PopGap #26: Samurai Rebellion (1967)
Over the past few years, a couple of movies from Japanese director Masaki Kobayashi have become instant favorites. Harakiri stunned me with its lead performance from my favorite Japanese actor, Tatsuya Nakadai. The first part of Kobayashi's war trilogy The Human Condition was equally thrilling, albeit in a much different way, with its screenplay perfectly twisting Nakadai (once again) into knots of moral frustration. I haven't loved all of the Kobayashi movies that I've seen for the first time recently, but the ones that I have embraced have set an impossibly high bar, which is perhaps unfair to the very good, but relatively unexceptional, Samurai Rebellion.
This time Nakadai takes a smaller role opposite the great Toshiro Mifune, who stars as Isaburo, a hollowed out, aging master swordsman softened by years of peace, sharpening instead only the skill of avoiding conflict with both his joyless wife and the petty lords and stewards who outrank him. A scandal results in an order from the daimyo for Isaburo's oldest son to take an exiled concubine as his wife.This unwelcome imposition starts a chain of events that rekindles long dormant feelings of passion and righteousness in Isaburo.
Samurai Rebellion has a fascinating story, but I found Kobayashi's direction of it strangely flat and lacking the potent tension and emotion that I have come to expect from him, even in his misfires. Mifune, who is so reliably powerful in many of Akira Kurosawa's most celebrated movies, is so colorless in the lead role that I had to check halfway through to make sure it was actually him. Certainly, his performance here is wan by design, but up until the very end it verges on dull, and once Mifune finally unleashes Isaburo's pent-up indignation, the finale still pales in comparison to the riveting energy at the conclusions of Sanjuro, Seven Samurai or Throne of Blood.
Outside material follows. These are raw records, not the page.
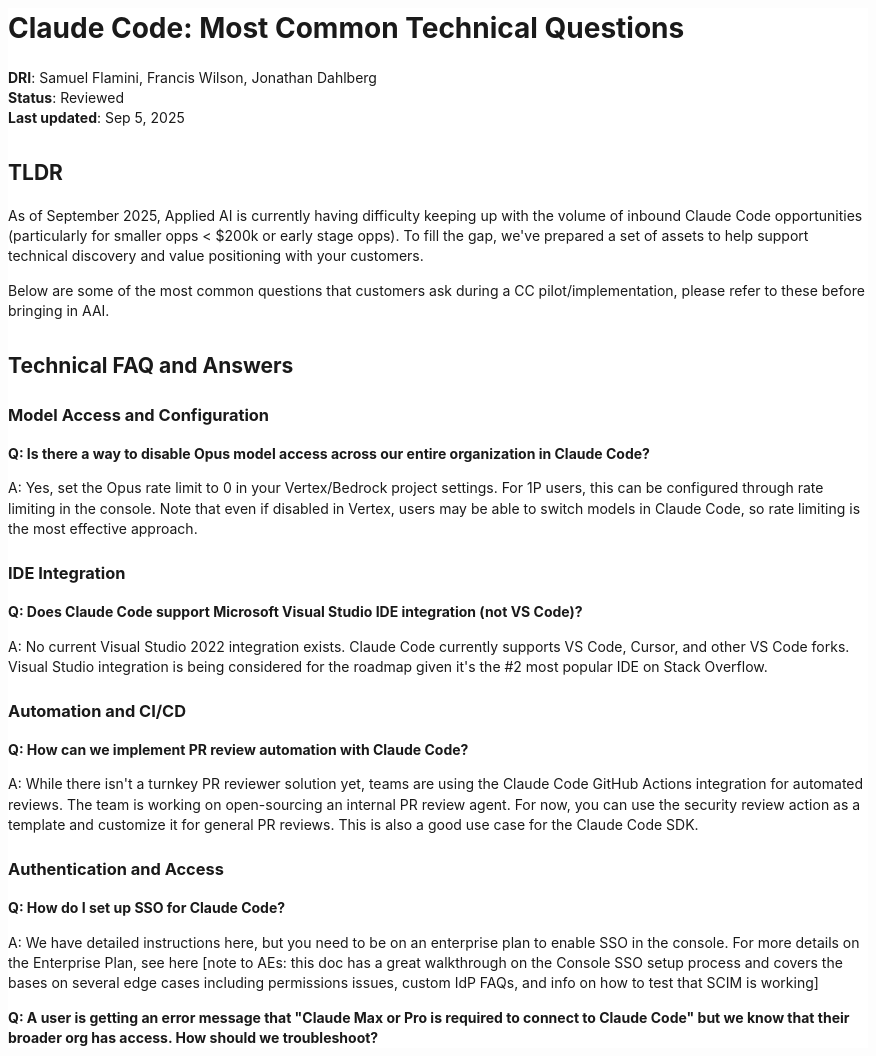 # Claude Code: Most Common Technical Questions

**DRI**: Samuel Flamini, Francis Wilson, Jonathan Dahlberg  
**Status**: Reviewed  
**Last updated**: Sep 5, 2025

## TLDR

As of September 2025, Applied AI is currently having difficulty keeping up with the volume of inbound Claude Code opportunities (particularly for smaller opps < $200k or early stage opps). To fill the gap, we've prepared a set of assets to help support technical discovery and value positioning with your customers.

Below are some of the most common questions that customers ask during a CC pilot/implementation, please refer to these before bringing in AAI.

## Technical FAQ and Answers

### Model Access and Configuration

**Q: Is there a way to disable Opus model access across our entire organization in Claude Code?**

A: Yes, set the Opus rate limit to 0 in your Vertex/Bedrock project settings. For 1P users, this can be configured through rate limiting in the console. Note that even if disabled in Vertex, users may be able to switch models in Claude Code, so rate limiting is the most effective approach.

### IDE Integration

**Q: Does Claude Code support Microsoft Visual Studio IDE integration (not VS Code)?**

A: No current Visual Studio 2022 integration exists. Claude Code currently supports VS Code, Cursor, and other VS Code forks. Visual Studio integration is being considered for the roadmap given it's the #2 most popular IDE on Stack Overflow.

### Automation and CI/CD

**Q: How can we implement PR review automation with Claude Code?**

A: While there isn't a turnkey PR reviewer solution yet, teams are using the Claude Code GitHub Actions integration for automated reviews. The team is working on open-sourcing an internal PR review agent. For now, you can use the security review action as a template and customize it for general PR reviews. This is also a good use case for the Claude Code SDK.

### Authentication and Access

**Q: How do I set up SSO for Claude Code?**

A: We have detailed instructions here, but you need to be on an enterprise plan to enable SSO in the console. For more details on the Enterprise Plan, see here [note to AEs: this doc has a great walkthrough on the Console SSO setup process and covers the bases on several edge cases including permissions issues, custom IdP FAQs, and info on how to test that SCIM is working]

**Q: A user is getting an error message that "Claude Max or Pro is required to connect to Claude Code" but we know that their broader org has access. How should we troubleshoot?**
For a movie to fall short of these near-masterpieces, however, is no slight: Samurai Rebellion is solidly good, with nice performances from Yoko Tsukasa and Go Kato and mildly impressive cinematography from Kazuo Yamada; it just lacked magic.
Samurai Rebellion was brought to my Potluck Film Fest by Flickcharter Rick Winters, who can be found on Flickchart under the username AudreyKarloff. He ranks it on his chart at #188 / 2611 (93%), where it's his 5th favorite samurai movie out of 21. Samurai Rebellion ranked on my Flickchart at #944 / 3776 (75%), where it's my 14th favorite out of 19 samurai movies.